Non-US firms issue dollar bonds because of their business needs or to benefit from potential funding opportunities (lower funding costs). Firms with dollar revenues or long-term assets need to issue dollar-denominated debt to hedge their exchange rate exposures. Also, the strong demand for assets denominated in dollars after the Great Financial Crisis created favourable market conditions for non-US firms that sought to issue dollar bonds.
In this paper, we explore how firms respond to dollar funding opportunities depending on their specific characteristics using a novel data set at the firm level. Our major contribution is to analyse whether firms' response to cost-saving opportunities is influenced by two crucial characteristics: their asset-side exposures to the dollar and their credit risk.
We find that firms increase their dollar borrowings when the corporate basis (the relative cost of local to synthetic currency borrowing) widens. However, not all firms increase dollar borrowing alike. Firms with very strong credit ratings issue more dollar bonds especially when dollar funding opportunities appear, exploiting the fact that they can offer investors close substitutes for safe dollar assets. Firms with higher dollar revenues or more long-term assets in dollars do not react to changes in dollar funding costs, although their share of dollar borrowing always remains high due to their operational needs for dollar funding. Altogether, the composition of dollar borrowers shifts when the corporate basis widens, as high-grade firms gain importance, relative to firms with operational needs.

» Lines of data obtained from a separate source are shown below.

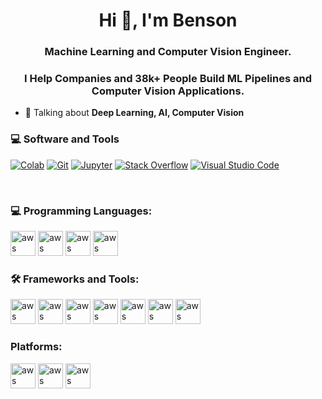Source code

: <h1 align="center">Hi 👋, I'm Benson</h1>
<h3 align="center">Machine Learning and Computer Vision Engineer.</h3>
<h3 align="center">I Help Companies and 38k+ People Build ML Pipelines and Computer Vision Applications.</h3>

- 💬 Talking about **Deep Learning, AI, Computer Vision**

### 💻 Software and Tools

<p>
    <a href="https://github.com/Bouaskaoun"><img alt="Colab" src="https://img.shields.io/badge/Colab-00b56a.svg?logo=google-colab&logoColor=white"></a>
    <a href="https://github.com/Bouaskaoun"><img alt="Git" src="https://img.shields.io/badge/Git%20-%23F05033.svg?logo=git&logoColor=white"></a>
    <a href="https://github.com/Bouaskaoun"><img alt="Jupyter" src="https://img.shields.io/badge/Jupyter%20-%23F37626.svg?logo=Jupyter&logoColor=white"></a>
    <a href="https://github.com/Bouaskaoun"><img alt="Stack Overflow" src="https://img.shields.io/badge/-Stack%20Overflow-FE7A16?logo=stack-overflow&logoColor=white"></a>
    <a href="https://github.com/Bouaskaoun"><img alt="Visual Studio Code" src="https://img.shields.io/badge/Visual%20Studio%20Code-0078d7.svg?logo=visual-studio-code&logoColor=white"></a>
</p>
</br>

### 💻 Programming Languages:
<p align="left">
  <img src="https://www.vectorlogo.zone/logos/python/python-icon.svg" alt="aws" width="40" height="40"/> 
  <img src="https://www.vectorlogo.zone/logos/r-project/r-project-official.svg" alt="aws" width="40" height="40"/> 
  <img src="https://www.vectorlogo.zone/logos/nodejs/nodejs-icon.svg" alt="aws" width="40" height="40"/>
  <img src="https://www.vectorlogo.zone/logos/reactjs/reactjs-icon.svg" alt="aws" width="40" height="40"/>
    
### 🛠 Frameworks and Tools:
<p align="left">
  <img src="https://www.vectorlogo.zone/logos/pytorch/pytorch-icon.svg" alt="aws" width="40" height="40"/> 
  <img src="https://www.vectorlogo.zone/logos/tensorflow/tensorflow-icon.svg" alt="aws" width="40" height="40"/> 
  <img src="https://www.vectorlogo.zone/logos/git-scm/git-scm-icon.svg" alt="aws" width="40" height="40"/> 
  <img src="https://www.vectorlogo.zone/logos/jupyter/jupyter-icon.svg" alt="aws" width="40" height="40"/> 
  <img src="https://www.vectorlogo.zone/logos/visualstudio_code/visualstudio_code-icon.svg" alt="aws" width="40" height="40"/> 
  <img src="https://www.vectorlogo.zone/logos/docker/docker-icon.svg" alt="aws" width="40" height="40"/> 
  <img src="https://www.vectorlogo.zone/logos/kubernetes/kubernetes-icon.svg" alt="aws" width="40" height="40"/> 
      
<h3 align="left">Platforms:</h3>
<p align="left">
 <img src="https://www.vectorlogo.zone/logos/microsoft_azure/microsoft_azure-icon.svg" alt="aws" width="40" height="40"/> 
 <img src="https://www.vectorlogo.zone/logos/raspberrypi/raspberrypi-icon.svg" alt="aws" width="40" height="40"/> 
 <img src="https://www.vectorlogo.zone/logos/linux/linux-icon.svg" alt="aws" width="40" height="40"/> 
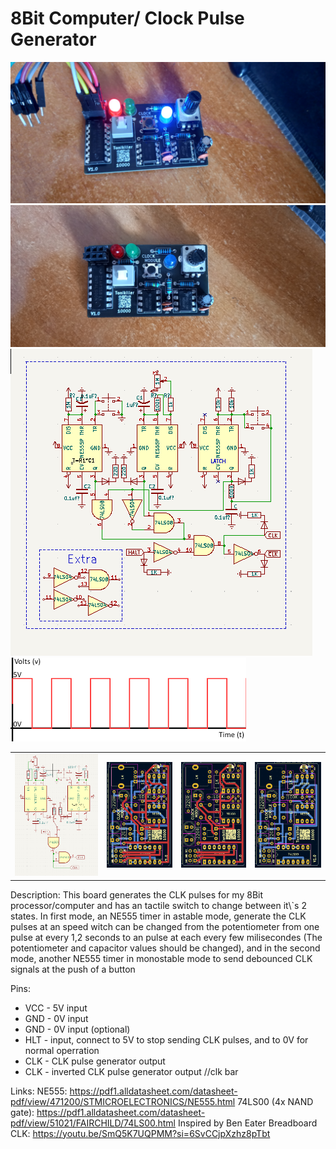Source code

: # 8Bit Computer/ Clock Pulse Generator


<img src=https://github.com/Tonikiller10000/8BitProcessor/blob/main/ClkPulseGenerator/ComputerClk_Pictures/p1.jpg/>
<img src=https://github.com/Tonikiller10000/8BitProcessor/blob/main/ClkPulseGenerator/ComputerClk_Pictures/p2.jpg/>
<img src=https://github.com/Tonikiller10000/8BitProcessor/blob/main/ClkPulseGenerator/ComputerClk_Pictures/s.png/>
<img src=https://github.com/Tonikiller10000/8BitProcessor/blob/main/ClkPulseGenerator/ComputerClk_Pictures/d1.png/>


<table>
  <tr>
    <td><img src=https://github.com/Tonikiller10000/8BitProcessor/blob/main/ClkPulseGenerator/ComputerClk_Pictures/s1.png/></td>
    <td><img src=https://github.com/Tonikiller10000/8BitProcessor/blob/main/ClkPulseGenerator/ComputerClk_Pictures/s2.png/></td>
    <td><img src=https://github.com/Tonikiller10000/8BitProcessor/blob/main/ClkPulseGenerator/ComputerClk_Pictures/s3.png/></td>
    <td><img src=https://github.com/Tonikiller10000/8BitProcessor/blob/main/ClkPulseGenerator/ComputerClk_Pictures/s4.png/></td>
  </tr>
 </table>
Description:
This board generates the CLK pulses for my 8Bit processor/computer and has an tactile switch to change between it\`s 2 states.
In first mode, an NE555 timer in astable mode, generate the CLK pulses at an speed witch can be changed from the potentiometer from one pulse at every 1,2 seconds to an pulse at each every few milisecondes
(The potentiometer and capacitor values should be changed), and in the second mode, another NE555 timer in monostable mode to send debounced CLK signals at the push of a button

Pins:
- VCC - 5V input
- GND - 0V input
- GND - 0V input (optional)
- HLT - input, connect to 5V to stop sending CLK pulses, and to 0V for normal operration
- CLK - CLK pulse generator output
- CLK - inverted CLK pulse generator output   //clk bar

Links:
NE555: https://pdf1.alldatasheet.com/datasheet-pdf/view/471200/STMICROELECTRONICS/NE555.html
74LS00 (4x NAND gate): https://pdf1.alldatasheet.com/datasheet-pdf/view/51021/FAIRCHILD/74LS00.html
Inspired by Ben Eater Breadboard CLK: https://youtu.be/SmQ5K7UQPMM?si=6SvCCjpXzhz8pTbt



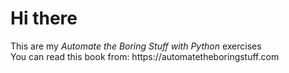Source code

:<h1>Hi there</h1>
This are my <em>Automate the Boring Stuff with Python</em> exercises <br>
You can read this book from:
https://automatetheboringstuff.com
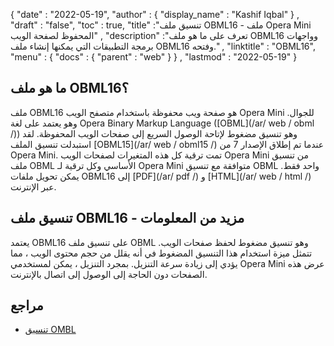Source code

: {
  "date" : "2022-05-19",
  "author" : {
    "display_name" : "Kashif Iqbal"
} ,
  "draft" : "false",
  "toc" : true,
  "title" :"تنسيق ملف OBML16 - ملف Opera Mini المحفوظ لصفحة الويب" ,
  "description" :"تعرف على ما هو ملف OBML16 وواجهات برمجة التطبيقات التي يمكنها إنشاء ملف OBML16 وفتحه." ,
  "linktitle" : "OBML16",
  "menu" : {
    "docs" : {
      "parent" : "web"
}
} ,
  "lastmod" : "2022-05-19"
}

## ما هو ملف OBML16؟

ملف OBML16 هو صفحة ويب محفوظة باستخدام متصفح الويب Opera Mini للجوال. وهو يعتمد على لغة Opera Binary Markup Language ([OBML](/ar/ web / obml /)) وهو تنسيق مضغوط لإتاحة الوصول السريع إلى صفحات الويب المحفوظة. لقد استبدلت تنسيق الملف [OBML15](/ar/ web / obml15 /) عندما تم إطلاق الإصدار 7 من Opera Mini. تمت ترقية كل هذه المتغيرات لصفحات الويب Opera Mini من تنسيق ملف OBML الأساسي وكل ترقية لـ Opera Mini متوافقة مع تنسيق OBML واحد فقط. يمكن تحويل ملفات OBML16 إلى [PDF](/ar/ pdf /) و [HTML](/ar/ web / html /) عبر الإنترنت.

## تنسيق ملف OBML16 - مزيد من المعلومات

يعتمد OBML16 على تنسيق ملف OBML وهو تنسيق مضغوط لحفظ صفحات الويب. تتمثل ميزة استخدام هذا التنسيق المضغوط في أنه يقلل من حجم محتوى الويب ، مما يؤدي إلى زيادة سرعة التنزيل. بمجرد التنزيل ، يمكن لمستخدمي Opera Mini عرض هذه الصفحات دون الحاجة إلى الوصول إلى اتصال بالإنترنت.

## مراجع

* [تنسيق OMBL](https://github.com/grawity/obml-parser/blob/master/obml.md)

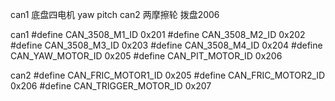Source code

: can1 底盘四电机 yaw pitch
can2  两摩擦轮 拨盘2006

can1
#define CAN_3508_M1_ID       0x201
#define CAN_3508_M2_ID       0x202
#define CAN_3508_M3_ID       0x203
#define CAN_3508_M4_ID       0x204
#define CAN_YAW_MOTOR_ID     0x205
#define CAN_PIT_MOTOR_ID     0x206


can2
#define CAN_FRIC_MOTOR1_ID   0x205
#define CAN_FRIC_MOTOR2_ID   0x206
#define CAN_TRIGGER_MOTOR_ID 0x207
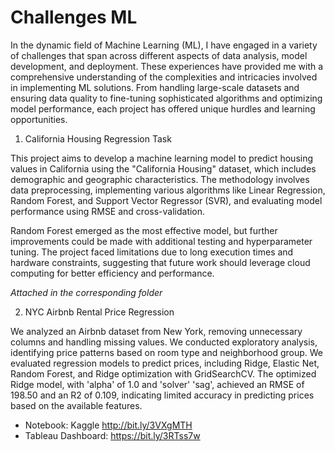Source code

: # Challenges ML

In the dynamic field of Machine Learning (ML), I have engaged in a variety of challenges that span across different aspects of data analysis, model development, and deployment. These experiences have provided me with a comprehensive understanding of the complexities and intricacies involved in implementing ML solutions. From handling large-scale datasets and ensuring data quality to fine-tuning sophisticated algorithms and optimizing model performance, each project has offered unique hurdles and learning opportunities.

1. California Housing Regression Task

This project aims to develop a machine learning model to predict housing values in California using the "California Housing" dataset, which includes demographic and geographic characteristics. The methodology involves data preprocessing, implementing various algorithms like Linear Regression, Random Forest, and Support Vector Regressor (SVR), and evaluating model performance using RMSE and cross-validation.

Random Forest emerged as the most effective model, but further improvements could be made with additional testing and hyperparameter tuning. The project faced limitations due to long execution times and hardware constraints, suggesting that future work should leverage cloud computing for better efficiency and performance.

_Attached in the corresponding folder_

2. NYC Airbnb Rental Price Regression

We analyzed an Airbnb dataset from New York, removing unnecessary columns and handling missing values. We conducted exploratory analysis, identifying price patterns based on room type and neighborhood group. We evaluated regression models to predict prices, including Ridge, Elastic Net, Random Forest, and Ridge optimization with GridSearchCV. The optimized Ridge model, with 'alpha' of 1.0 and 'solver' 'sag', achieved an RMSE of 198.50 and an R2 of 0.109, indicating limited accuracy in predicting prices based on the available features.

* Notebook: Kaggle http://bit.ly/3VXgMTH  
* Tableau Dashboard: https://bit.ly/3RTss7w
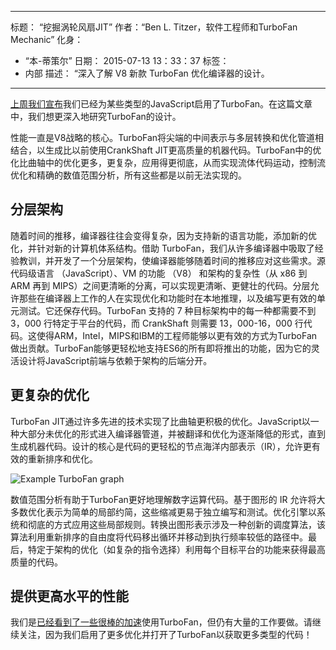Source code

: ***

标题： “挖掘涡轮风扇JIT”
作者：“Ben L. Titzer，软件工程师和TurboFan Mechanic”
化身：

*   “本-蒂策尔”
    日期： 2015-07-13 13：33：37
    标签：
*   内部
    描述： “深入了解 V8 新款 TurboFan 优化编译器的设计。

***

[上周我们宣布](https://blog.chromium.org/2015/07/revving-up-javascript-performance-with.html)我们已经为某些类型的JavaScript启用了TurboFan。在这篇文章中，我们想更深入地研究TurboFan的设计。

性能一直是V8战略的核心。TurboFan将尖端的中间表示与多层转换和优化管道相结合，以生成比以前使用CrankShaft JIT更高质量的机器代码。TurboFan中的优化比曲轴中的优化更多，更复杂，应用得更彻底，从而实现流体代码运动，控制流优化和精确的数值范围分析，所有这些都是以前无法实现的。

## 分层架构

随着时间的推移，编译器往往会变得复杂，因为支持新的语言功能，添加新的优化，并针对新的计算机体系结构。借助 TurboFan，我们从许多编译器中吸取了经验教训，并开发了一个分层架构，使编译器能够随着时间的推移应对这些需求。源代码级语言 （JavaScript）、VM 的功能 （V8） 和架构的复杂性（从 x86 到 ARM 再到 MIPS）之间更清晰的分离，可以实现更清晰、更健壮的代码。分层允许那些在编译器上工作的人在实现优化和功能时在本地推理，以及编写更有效的单元测试。它还保存代码。TurboFan 支持的 7 种目标架构中的每一种都需要不到 3，000 行特定于平台的代码，而 CrankShaft 则需要 13，000-16，000 行代码。这使得ARM，Intel，MIPS和IBM的工程师能够以更有效的方式为TurboFan做出贡献。TurboFan能够更轻松地支持ES6的所有即将推出的功能，因为它的灵活设计将JavaScript前端与依赖于架构的后端分开。

## 更复杂的优化

TurboFan JIT通过许多先进的技术实现了比曲轴更积极的优化。JavaScript以一种大部分未优化的形式进入编译器管道，并被翻译和优化为逐渐降低的形式，直到生成机器代码。设计的核心是代码的更轻松的节点海洋内部表示（IR），允许更有效的重新排序和优化。

![Example TurboFan graph](/\_img/turbofan-jit/example-graph.png)

数值范围分析有助于TurboFan更好地理解数字运算代码。基于图形的 IR 允许将大多数优化表示为简单的局部约简，这些缩减更易于独立编写和测试。优化引擎以系统和彻底的方式应用这些局部规则。转换出图形表示涉及一种创新的调度算法，该算法利用重新排序的自由度将代码移出循环并移动到执行频率较低的路径中。最后，特定于架构的优化（如复杂的指令选择）利用每个目标平台的功能来获得最高质量的代码。

## 提供更高水平的性能

我们是[已经看到了一些很棒的加速](https://blog.chromium.org/2015/07/revving-up-javascript-performance-with.html)使用TurboFan，但仍有大量的工作要做。请继续关注，因为我们启用了更多优化并打开了TurboFan以获取更多类型的代码！
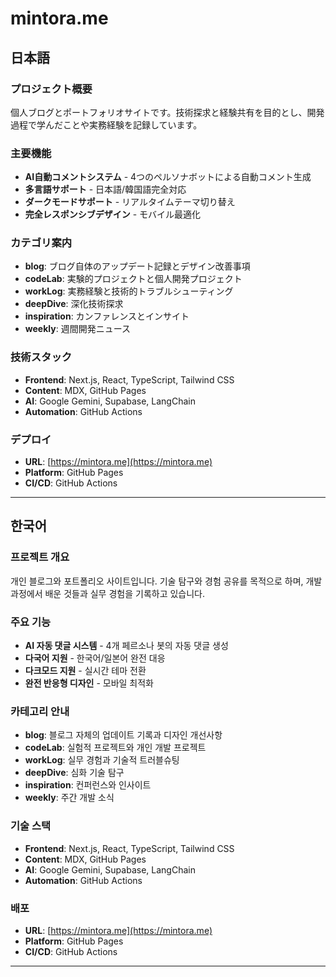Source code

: # mintora.me

## 日本語

### プロジェクト概要

個人ブログとポートフォリオサイトです。技術探求と経験共有を目的とし、開発過程で学んだことや実務経験を記録しています。

### 主要機能

- **AI自動コメントシステム** - 4つのペルソナボットによる自動コメント生成
- **多言語サポート** - 日本語/韓国語完全対応
- **ダークモードサポート** - リアルタイムテーマ切り替え
- **完全レスポンシブデザイン** - モバイル最適化

### カテゴリ案内

- **blog**: ブログ自体のアップデート記録とデザイン改善事項
- **codeLab**: 実験的プロジェクトと個人開発プロジェクト
- **workLog**: 実務経験と技術的トラブルシューティング
- **deepDive**: 深化技術探求
- **inspiration**: カンファレンスとインサイト
- **weekly**: 週間開発ニュース

### 技術スタック

- **Frontend**: Next.js, React, TypeScript, Tailwind CSS
- **Content**: MDX, GitHub Pages
- **AI**: Google Gemini, Supabase, LangChain
- **Automation**: GitHub Actions

### デプロイ

- **URL**: [https://mintora.me](https://mintora.me)
- **Platform**: GitHub Pages
- **CI/CD**: GitHub Actions

---

## 한국어

### 프로젝트 개요

개인 블로그와 포트폴리오 사이트입니다. 기술 탐구와 경험 공유를 목적으로 하며, 개발 과정에서 배운 것들과 실무 경험을 기록하고 있습니다.

### 주요 기능

- **AI 자동 댓글 시스템** - 4개 페르소나 봇의 자동 댓글 생성
- **다국어 지원** - 한국어/일본어 완전 대응
- **다크모드 지원** - 실시간 테마 전환
- **완전 반응형 디자인** - 모바일 최적화

### 카테고리 안내

- **blog**: 블로그 자체의 업데이트 기록과 디자인 개선사항
- **codeLab**: 실험적 프로젝트와 개인 개발 프로젝트
- **workLog**: 실무 경험과 기술적 트러블슈팅
- **deepDive**: 심화 기술 탐구
- **inspiration**: 컨퍼런스와 인사이트
- **weekly**: 주간 개발 소식

### 기술 스택

- **Frontend**: Next.js, React, TypeScript, Tailwind CSS
- **Content**: MDX, GitHub Pages
- **AI**: Google Gemini, Supabase, LangChain
- **Automation**: GitHub Actions

### 배포

- **URL**: [https://mintora.me](https://mintora.me)
- **Platform**: GitHub Pages
- **CI/CD**: GitHub Actions

---
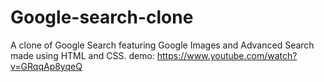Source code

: # Google-search-clone
A clone of Google Search featuring Google Images and Advanced Search made using HTML and CSS.
demo: https://www.youtube.com/watch?v=GRqqAp8yqeQ
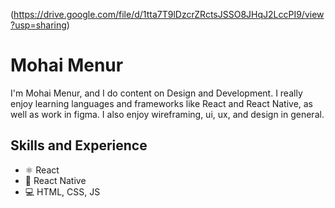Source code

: (https://drive.google.com/file/d/1tta7T9lDzcrZRctsJSSO8JHqJ2LccPI9/view?usp=sharing)
# Mohai Menur
I'm Mohai Menur, and I do content on Design and Development. I really enjoy learning languages and frameworks like React and React Native, as well as work in figma. I also enjoy wireframing, ui, ux, and design in general. 

## Skills and Experience
* ⚛ React
* 📱 React Native
* 💻 HTML, CSS, JS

We explore the link between firms' dollar bond borrowing and their FX-hedged funding opportunities, as reflected in a positive corporate basis (the relative cost of local to synthetic currency borrowing). Consistent with previous research, we first document that firms substitute domestic for dollar borrowing when they have higher dollar revenues or long-term assets and when the corporate basis widens. Importantly, our novel firm-level dataset enables to show that when these funding opportunities appear, the currency substitution is stronger for very high-grade firms, as they can offer to investors close substitutes for safe dollar assets. However, firms with higher dollar revenues or long-term assets do not react to changes in the corporate basis. Altogether, the composition of dollar borrowers shifts when the basis widens, as very high-grade firms gain importance, relative to firms with operational needs.
JEL codes: E44, F3, F55, G12, G15, G23, G28, G32
Keywords: covered interest rate parity, credit spread, debt issuance, dollar convenience yield, foreign exchange rate hedge, limits of arbitrage.